April 5, 2007 at 8:06 am
April 5, 2007 at 8:20 am
you mean
select *
from tableA
where cola = case when colb = 'b' then 1 else 0 end?
You can, but if you explain what you're looking to do, we might be able to help.
April 9, 2007 at 3:32 pm
CASE is a function, even if it looks like a statement, and it can be used anywhere an expression is legal including WHERE, GROUP BY, ORDER BY, and so on. In some cases the query may be more readable and maintainable with a CASE function in the WHERE clause, but it can have a moderate to severe performance penalty. Using any function (including CASE) in a WHERE clause will hamper index usage and cause table or index scans. If the same condition can be written entirely with sargable arguments you will see better performance, assuming the tables have indexes that the sargable arguments can use.
April 9, 2007 at 11:30 pm
thanks scott.
my scenario is like this...
i've two tables say tbl1 (empid, empname, deptno, yearofjoining) and tbl2 (empid, deptno, deptname).

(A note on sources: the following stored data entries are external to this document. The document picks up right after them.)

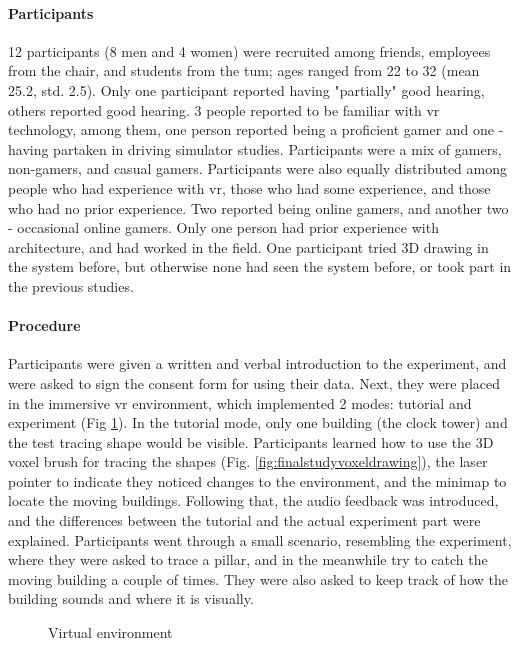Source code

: \paragraph{Participants}
12 participants (8 men and 4 women) were recruited among friends, employees from the chair, and students from the \gls{tum}; ages ranged from 22 to 32 (mean 25.2, std. 2.5). Only one participant reported having "partially" good hearing, others reported good hearing. 3 people reported to be familiar with \gls{vr} technology, among them, one person reported being a proficient gamer and one - having partaken in driving simulator studies. Participants were a mix of gamers, non-gamers, and casual gamers. Participants were also equally distributed among people who had experience with \gls{vr}, those who had some experience, and those who had no prior experience. Two reported being online gamers, and another two - occasional online gamers. Only one person had prior experience with architecture, and had worked in the field. One participant tried 3D drawing in the system before, but otherwise none had seen the system before, or took part in the previous studies.

\paragraph{Procedure}
Participants were given a written and verbal introduction to the experiment,
and were asked to sign the consent form for using their data.
Next, they were placed in the immersive \gls{vr} environment, which implemented 2 modes: tutorial and experiment (Fig \ref{fig:finalstudy_immersive_vr_environment}). In the tutorial mode, only one building (the clock tower) and the test tracing shape would be visible.
Participants learned how to use the 3D voxel brush for tracing the shapes (Fig. \ref{fig:finalstudyvoxeldrawing}), the laser pointer to indicate they noticed changes to the environment, and the minimap to locate the moving buildings. Following that, the audio feedback was introduced, and the differences between the tutorial and the actual experiment part were explained. Participants went through a small scenario, resembling the experiment, where they were asked to trace a pillar, and in the meanwhile try to catch the moving building a couple of times. They were also asked to keep track of how the building sounds and where it is visually.

\begin{figure}
	\centering
	
	\par
	\par
	
	\caption{Virtual environment}
	\label{fig:finalstudy_immersive_vr_environment}
\end{figure}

i need to write the following query...
if the yearofjoining = '2006' then
select a.empid, a.empname from tbl1 a , tbl 2 b where a.deptno = b.deptno
else
select a.empid, a.empname from tbl1 a , tbl 2 b where a.empid = b.empid
As the where condition changes based on the yearofjoining, i just wanted to know whether i can write the above qry in a single statement using CASE WHEN.
Thanks again.
April 10, 2007 at 3:02 am
select a.empid, a.empname
from tbl1 a , tbl 2 b
where (
yearofjoining = '2006'
and a.deptno = b.deptno
)
or (
a.empid = b.empid
)
April 10, 2007 at 7:41 am
Yes, you could use a case function. Something like:
SELECT a.empid, a.empname
FROM tbl1 a, tbl2 b
WHERE CASE WHEN yearofjoining = '2006' and a.deptno = b.deptno then 1
WHEN yearofjoining <> '2006' and a.empid = b.empid then 1 else 0 end = 1
Just because you can write that doesn't mean you should, because that WHERE clause will cause a complete cross join between the two tables and no indexes can be used. If these tables have a significant number of rows, the query above will perform much worse than this version:
SELECT a.empid, a.empname
FROM tbl1 a
INNER JOIN tbl2 b ON a.deptno = b.deptno AND a.yearofjoining = '2006'
UNION ALL
SELECT a.empid, a.empname
FROM tbl1 a
INNER JOIN tbl2 b ON a.empid = b.empid AND (a.yearofjoining < '2006' OR a.yearofjoining > '2006')
The first query is a cross join because all tbl1 records must be compared to all tbl2 records and the CASE function evaluated to filter the results. If both tables have 10 million rows, this will require 100 trillion rows to be processed.
The second query uses two separate joins that can make use of indexes on deptno and empid in both tables. It may still use a table scan to pick up the empname column instead of an index seek and bookmark lookup, depending on the index clustering and data distribution, but at least you have a shot at using an index. It will not degrade into a cross join.
There is always a possibility that the query optimizer will create a good execution plan in spite of badly-written SQL. To see the real difference between the two versions, put them both in the same Query Analyzer window and press CTRL-L.